A policy to fill the knowledge gap. Current practitioners and trainees should receive training modules to complement their clinical practice. Care should be taken to ensure that the material presented in the workshops or modules covers the basics of AI algorithms, available accessible AI-enhanced devices, and the relevant usage instructions of each device.

A policy to practice data protection. Secure Canadian data banks should be created and have clear policies and procedures for collecting patients’ informed consent. Data privacy and confidentiality should be a top priority. A policy in this case would ensure that the right information is shared with health professionals, with additional details pertinent to subspecialties, such as radiology, pathology, and surgery. Such a policy would also digitally secure patients’ personal information.

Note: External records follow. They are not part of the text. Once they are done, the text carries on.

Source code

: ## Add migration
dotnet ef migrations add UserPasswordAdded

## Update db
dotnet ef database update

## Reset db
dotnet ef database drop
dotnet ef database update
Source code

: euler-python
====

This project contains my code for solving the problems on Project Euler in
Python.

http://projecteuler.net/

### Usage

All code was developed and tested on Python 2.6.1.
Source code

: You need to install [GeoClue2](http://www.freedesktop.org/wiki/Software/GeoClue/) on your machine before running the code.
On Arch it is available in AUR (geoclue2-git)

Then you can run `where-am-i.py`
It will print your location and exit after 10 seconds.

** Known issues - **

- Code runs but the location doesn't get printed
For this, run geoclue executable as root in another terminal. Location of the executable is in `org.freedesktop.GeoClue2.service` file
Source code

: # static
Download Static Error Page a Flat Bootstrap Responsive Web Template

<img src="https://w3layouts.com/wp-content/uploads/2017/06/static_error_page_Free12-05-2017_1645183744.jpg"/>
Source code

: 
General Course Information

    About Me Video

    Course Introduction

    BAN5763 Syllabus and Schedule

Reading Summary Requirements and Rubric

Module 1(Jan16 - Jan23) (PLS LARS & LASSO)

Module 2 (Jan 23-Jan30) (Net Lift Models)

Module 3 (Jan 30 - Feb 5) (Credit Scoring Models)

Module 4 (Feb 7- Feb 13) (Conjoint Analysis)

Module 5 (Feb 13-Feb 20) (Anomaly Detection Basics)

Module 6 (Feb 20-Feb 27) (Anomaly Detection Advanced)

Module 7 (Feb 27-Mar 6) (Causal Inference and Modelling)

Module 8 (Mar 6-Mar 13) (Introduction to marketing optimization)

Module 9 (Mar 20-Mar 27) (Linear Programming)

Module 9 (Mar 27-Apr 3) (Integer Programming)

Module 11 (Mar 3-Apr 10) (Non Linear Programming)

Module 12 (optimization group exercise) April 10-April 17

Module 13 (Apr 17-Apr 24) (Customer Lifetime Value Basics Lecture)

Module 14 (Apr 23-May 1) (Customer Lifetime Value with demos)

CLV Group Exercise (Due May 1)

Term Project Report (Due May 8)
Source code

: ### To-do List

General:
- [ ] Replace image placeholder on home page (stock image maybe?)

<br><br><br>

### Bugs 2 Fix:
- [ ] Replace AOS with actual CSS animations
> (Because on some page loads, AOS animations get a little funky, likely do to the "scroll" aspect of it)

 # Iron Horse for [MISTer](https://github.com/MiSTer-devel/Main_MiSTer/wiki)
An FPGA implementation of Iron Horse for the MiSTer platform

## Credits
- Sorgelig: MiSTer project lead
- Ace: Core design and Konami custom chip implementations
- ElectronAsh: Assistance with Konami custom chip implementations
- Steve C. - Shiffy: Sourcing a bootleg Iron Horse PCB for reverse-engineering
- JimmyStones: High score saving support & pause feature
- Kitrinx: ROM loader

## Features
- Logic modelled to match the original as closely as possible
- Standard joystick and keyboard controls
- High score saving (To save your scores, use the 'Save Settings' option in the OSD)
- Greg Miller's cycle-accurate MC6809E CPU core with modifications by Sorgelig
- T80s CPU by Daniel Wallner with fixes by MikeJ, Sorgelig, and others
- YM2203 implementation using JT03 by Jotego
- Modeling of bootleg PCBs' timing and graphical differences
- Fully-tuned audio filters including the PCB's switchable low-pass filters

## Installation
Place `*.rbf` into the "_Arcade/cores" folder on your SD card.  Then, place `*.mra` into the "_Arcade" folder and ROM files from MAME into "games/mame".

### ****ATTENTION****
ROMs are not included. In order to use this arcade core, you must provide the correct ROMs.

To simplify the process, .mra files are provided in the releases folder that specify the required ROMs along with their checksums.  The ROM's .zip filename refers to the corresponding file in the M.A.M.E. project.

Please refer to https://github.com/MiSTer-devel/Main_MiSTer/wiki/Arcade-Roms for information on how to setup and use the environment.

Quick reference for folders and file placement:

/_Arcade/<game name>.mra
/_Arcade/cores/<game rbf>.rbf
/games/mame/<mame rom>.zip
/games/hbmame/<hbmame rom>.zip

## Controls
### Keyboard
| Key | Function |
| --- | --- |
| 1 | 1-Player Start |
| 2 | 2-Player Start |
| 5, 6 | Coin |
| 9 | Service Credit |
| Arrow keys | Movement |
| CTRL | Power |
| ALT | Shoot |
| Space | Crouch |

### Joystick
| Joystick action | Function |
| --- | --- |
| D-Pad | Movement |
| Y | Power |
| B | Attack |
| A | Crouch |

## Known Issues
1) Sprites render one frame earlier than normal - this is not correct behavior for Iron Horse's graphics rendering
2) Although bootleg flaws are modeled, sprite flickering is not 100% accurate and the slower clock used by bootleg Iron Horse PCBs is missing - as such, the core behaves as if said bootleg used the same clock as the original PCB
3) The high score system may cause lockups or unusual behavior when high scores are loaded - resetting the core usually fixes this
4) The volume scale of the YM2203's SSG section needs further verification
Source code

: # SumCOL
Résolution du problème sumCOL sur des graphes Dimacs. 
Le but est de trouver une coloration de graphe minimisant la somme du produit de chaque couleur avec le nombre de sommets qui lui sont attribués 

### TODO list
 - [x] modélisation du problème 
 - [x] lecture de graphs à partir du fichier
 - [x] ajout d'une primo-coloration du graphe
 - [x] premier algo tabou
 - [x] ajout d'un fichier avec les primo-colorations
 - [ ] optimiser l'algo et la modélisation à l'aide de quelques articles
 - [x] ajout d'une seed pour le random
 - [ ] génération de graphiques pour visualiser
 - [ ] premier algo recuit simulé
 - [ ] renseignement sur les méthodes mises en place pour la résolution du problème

A policy to guarantee the competence of medical students. Universities should offer extracurricular activities to promote collaboration between medical students, residents, healthcare providers, data scientists, and engineers to develop new devices and gain new perspectives. Students in medicine do not have to learn the mathematical development behind an algorithm, but they should learn how to describe their users’ needs and the clinical applications of AI-enhanced devices developed by other researchers. Students should also learn about the relevance of AI and its evolution in each medical specialty. Additional courses, such as predictive imaging analysis for radiologists or robot-assisted surgery in surgical education, would also be advantageous for students, as would the use of simulation labs to carry out simulations and research involving AI. This policy would aim to provide undergraduate students with access to the conceptual knowledge of AI and interdisciplinary team collaborations, in addition to ensuring that postgraduate students have hands-on experience receiving input from AI-enhanced devices during their residency.

Conclusion

Although AI policies are still in their infancy, there is a strong foundation for future iterations among the reports of the Canadian health task forces and medical associations. They provide a baseline of recommendations that could serve to develop further policies on data management, digital literacy, and ethical issues brought by AI in medicine. The next step would be to appoint policymakers from Canadian medical associations, specifically the CMA and RCPSC, to introduce a clear first set of policies on the integration of AI in the healthcare system, and subsequently broad ones for AI in medical education. Canadian universities can draw on frameworks and guidelines from medical associations to guide their own policies and curricula. While some universities might not yet have access to AI-enhanced devices, they could include a course to introduce key concepts to undergraduate medical students that could include common use cases and ethical issues of AI in medicine. Policies would ensure that knowledge on AI is being taught to students ahead of the era of AI in medicine. Such a course design was successfully piloted at the University of Toronto in 2018 and included in the core curriculum in the 2019-2020 and 2020-2021 school years. (27) Postgraduate medical education could then integrate clinical usage of AI with real-life examples, in collaboration with university research centers and AI institutes. Doing so would support medical students in building competency to effectively use AI in their daily practices as future physicians.

Acknowledgements

This research was supported by funding from the Social Sciences and Humanities Research Council of Canada (SSHRC: Grant ID: 611-2020-0157) awarded to J.M.H. as well as start-up funds from the Department of Surgery, Faculty of Medicine and Health Sciences, McGill University also awarded to J.M.H.

All authors have no relevant conflicts of interest or financial ties to disclose.